The attack on the Apache at Camp Grant occurred at a time of great ferment for U.S. journalism. The rise of mass literacy had generated a far larger readership than ever before, while immigration to the west spurred the founding of numerous new papers. Arizona was not isolated from either trend, receiving its first newspaper, The Weekly Arizonian (originally published in Tubac), in 1859, followed by Tucson’s Arizona Citizen in 1870.
More avowedly political than their twenty-first century counterparts, newspapers in the nineteenth century made little pretense to objective reporting. These tendencies manifested themselves in the coverage of the Camp Grant Massacre, which rapidly moved from a discussion of the particulars of the attack to a heated debate over contemporary Indian policy. Given that many in Arizona had supported the Confederacy during the Civil War and that the current federal administration contained many former Unionists (President Grant and Vincent Colyer, to cite but two of the most prominent examples), the debate also carried undertones of the recent sectional conflict.

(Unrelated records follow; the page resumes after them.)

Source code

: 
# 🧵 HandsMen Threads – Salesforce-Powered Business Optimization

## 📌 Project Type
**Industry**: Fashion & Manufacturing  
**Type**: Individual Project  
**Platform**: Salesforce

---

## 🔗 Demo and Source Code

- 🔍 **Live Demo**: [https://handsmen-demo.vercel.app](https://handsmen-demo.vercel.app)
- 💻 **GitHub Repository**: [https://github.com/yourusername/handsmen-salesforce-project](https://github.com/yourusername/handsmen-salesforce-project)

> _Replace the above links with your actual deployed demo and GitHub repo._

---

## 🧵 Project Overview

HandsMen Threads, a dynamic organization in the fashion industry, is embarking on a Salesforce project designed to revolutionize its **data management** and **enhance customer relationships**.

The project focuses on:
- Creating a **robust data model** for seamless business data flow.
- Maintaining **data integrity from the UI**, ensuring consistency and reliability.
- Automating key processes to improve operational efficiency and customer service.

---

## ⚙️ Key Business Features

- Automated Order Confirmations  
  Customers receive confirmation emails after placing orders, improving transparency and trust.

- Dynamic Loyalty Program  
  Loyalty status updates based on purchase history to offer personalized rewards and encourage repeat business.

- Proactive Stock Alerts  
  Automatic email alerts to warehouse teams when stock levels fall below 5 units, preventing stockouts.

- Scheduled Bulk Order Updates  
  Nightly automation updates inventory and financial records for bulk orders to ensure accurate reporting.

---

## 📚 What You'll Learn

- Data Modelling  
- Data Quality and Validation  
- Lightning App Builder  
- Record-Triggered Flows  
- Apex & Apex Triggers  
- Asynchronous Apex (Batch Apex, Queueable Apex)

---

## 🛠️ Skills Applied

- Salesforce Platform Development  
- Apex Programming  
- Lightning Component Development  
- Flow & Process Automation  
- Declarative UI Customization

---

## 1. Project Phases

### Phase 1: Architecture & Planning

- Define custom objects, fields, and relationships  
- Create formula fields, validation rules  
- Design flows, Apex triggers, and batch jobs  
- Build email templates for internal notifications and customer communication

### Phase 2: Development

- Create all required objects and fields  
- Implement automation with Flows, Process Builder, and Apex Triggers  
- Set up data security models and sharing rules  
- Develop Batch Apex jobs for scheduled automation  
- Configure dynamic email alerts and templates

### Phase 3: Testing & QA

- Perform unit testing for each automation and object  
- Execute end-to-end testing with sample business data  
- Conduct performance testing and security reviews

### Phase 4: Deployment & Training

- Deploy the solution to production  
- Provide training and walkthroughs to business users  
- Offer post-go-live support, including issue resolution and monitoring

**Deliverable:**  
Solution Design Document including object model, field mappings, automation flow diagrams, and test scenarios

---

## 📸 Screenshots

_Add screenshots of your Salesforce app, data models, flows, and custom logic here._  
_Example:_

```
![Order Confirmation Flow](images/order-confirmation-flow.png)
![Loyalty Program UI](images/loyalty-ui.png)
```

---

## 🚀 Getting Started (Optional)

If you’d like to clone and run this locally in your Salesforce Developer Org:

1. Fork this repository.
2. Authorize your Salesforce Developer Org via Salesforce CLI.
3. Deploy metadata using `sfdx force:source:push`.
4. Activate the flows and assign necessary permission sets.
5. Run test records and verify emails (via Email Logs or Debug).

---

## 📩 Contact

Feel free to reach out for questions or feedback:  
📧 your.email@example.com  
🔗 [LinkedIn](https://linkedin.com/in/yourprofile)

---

In general, the press discussion of the Camp Grant Massacre was limited to those who could read English. Nonetheless, Army officers noted that Apaches made great efforts to secure copies of the most recent newspapers, which they would then have translated for them with the help of English-reading Mexicans or captives. Indeed, the Apache chief known as Eskiminzin would seem to demonstrate some knowledge of contemporary coverage of the attack on his people when he observed shortly after the Camp Grant Massacre that the Apache “believe these Tucson people write for the papers and tell their own story.”
The material available on the Shadows at Dawn website includes articles written shortly before and after the Camp Grant Massacre, both from Arizona newspapers and papers on the East and West Coasts. The articles are all reprinted in their entirety, with no alteration of their spelling or punctuation.